Goal of the exercise:
Which of the lines below hold the word "avec"? Pull each of them out.

Material supplied:
━━━━━━
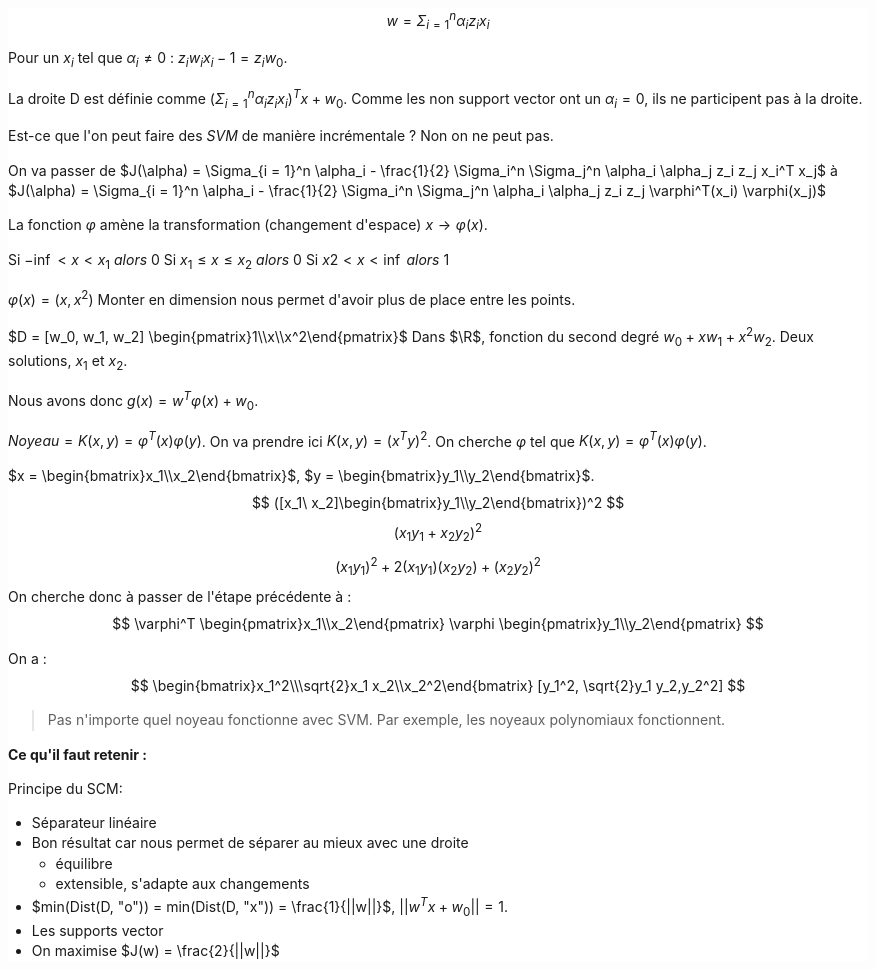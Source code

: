 $$
w = \Sigma_{i = 1}^n \alpha_i z_i x_i
$$

Pour un $x_i$ tel que $\alpha_i \ne 0$ : $z_i w_i x_i - 1 = z_i w_0$.

La droite D est définie comme $(\Sigma_{i = 1}^n \alpha_i z_i x_i)^T x + w_0$. Comme les non support vector ont un $\alpha_i = 0$, ils ne participent pas à la droite.

Est-ce que l'on peut faire des *SVM* de manière incrémentale ? Non on ne peut pas.

On va passer de $J(\alpha) = \Sigma_{i = 1}^n \alpha_i - \frac{1}{2} \Sigma_i^n \Sigma_j^n \alpha_i \alpha_j z_i z_j x_i^T x_j$
à $J(\alpha) = \Sigma_{i = 1}^n \alpha_i - \frac{1}{2} \Sigma_i^n \Sigma_j^n \alpha_i \alpha_j z_i z_j \varphi^T(x_i) \varphi(x_j)$

La fonction $\varphi$ amène la transformation (changement d'espace) $x \rightarrow \varphi(x)$.

Si $-\inf < x < x_1\ alors\ 0$
Si $x_1 \le x \le x_2\ alors\ 0$
Si $x2 < x < \inf\ alors\ 1$

$\varphi(x) = (x, x^2)$
Monter en dimension nous permet d'avoir plus de place entre les points.

$D = [w_0, w_1, w_2] \begin{pmatrix}1\\x\\x^2\end{pmatrix}$
Dans $\R$, fonction du second degré $w_0 + x w_1 + x^2 w_2$. Deux solutions, $x_1$ et $x_2$.

Nous avons donc $g(x) = w^T \varphi(x) + w_0$.

$Noyeau = K(x, y) = \varphi^T(x) \varphi(y)$. On va prendre ici $K(x, y) = (x^Ty)^2$. On cherche $\varphi$ tel que $K(x, y) = \varphi^T(x) \varphi(y)$.

$x = \begin{bmatrix}x_1\\x_2\end{bmatrix}$, $y = \begin{bmatrix}y_1\\y_2\end{bmatrix}$.
$$
   ([x_1\ x_2]\begin{bmatrix}y_1\\y_2\end{bmatrix})^2
$$
$$
   (x_1 y_1 + x_2 y_2)^2
$$
$$
   (x_1 y_1)^2 + 2(x_1 y_1)(x_2 y_2) + (x_2 y_2)^2
$$
On cherche donc à passer de l'étape précédente à :
$$
\varphi^T \begin{pmatrix}x_1\\x_2\end{pmatrix} \varphi \begin{pmatrix}y_1\\y_2\end{pmatrix}
$$

On a :
$$
\begin{bmatrix}x_1^2\\\sqrt{2}x_1 x_2\\x_2^2\end{bmatrix} [y_1^2, \sqrt{2}y_1 y_2,y_2^2]
$$

> Pas n'importe quel noyeau fonctionne avec SVM. Par exemple, les noyeaux polynomiaux fonctionnent.

**Ce qu'il faut retenir :**

Principe du SCM:
* Séparateur linéaire
* Bon résultat car nous permet de séparer au mieux avec une droite
  * équilibre
  * extensible, s'adapte aux changements
* $min(Dist(D, "o")) = min(Dist(D, "x")) = \frac{1}{||w||}$, $||w^T x + w_0|| = 1$.
* Les supports vector
* On maximise $J(w) = \frac{2}{||w||}$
━━━━━━
Result:
> Pas n'importe quel noyeau fonctionne avec SVM. Par exemple, les noyeaux polynomiaux fonctionnent.
* Bon résultat car nous permet de séparer au mieux avec une droite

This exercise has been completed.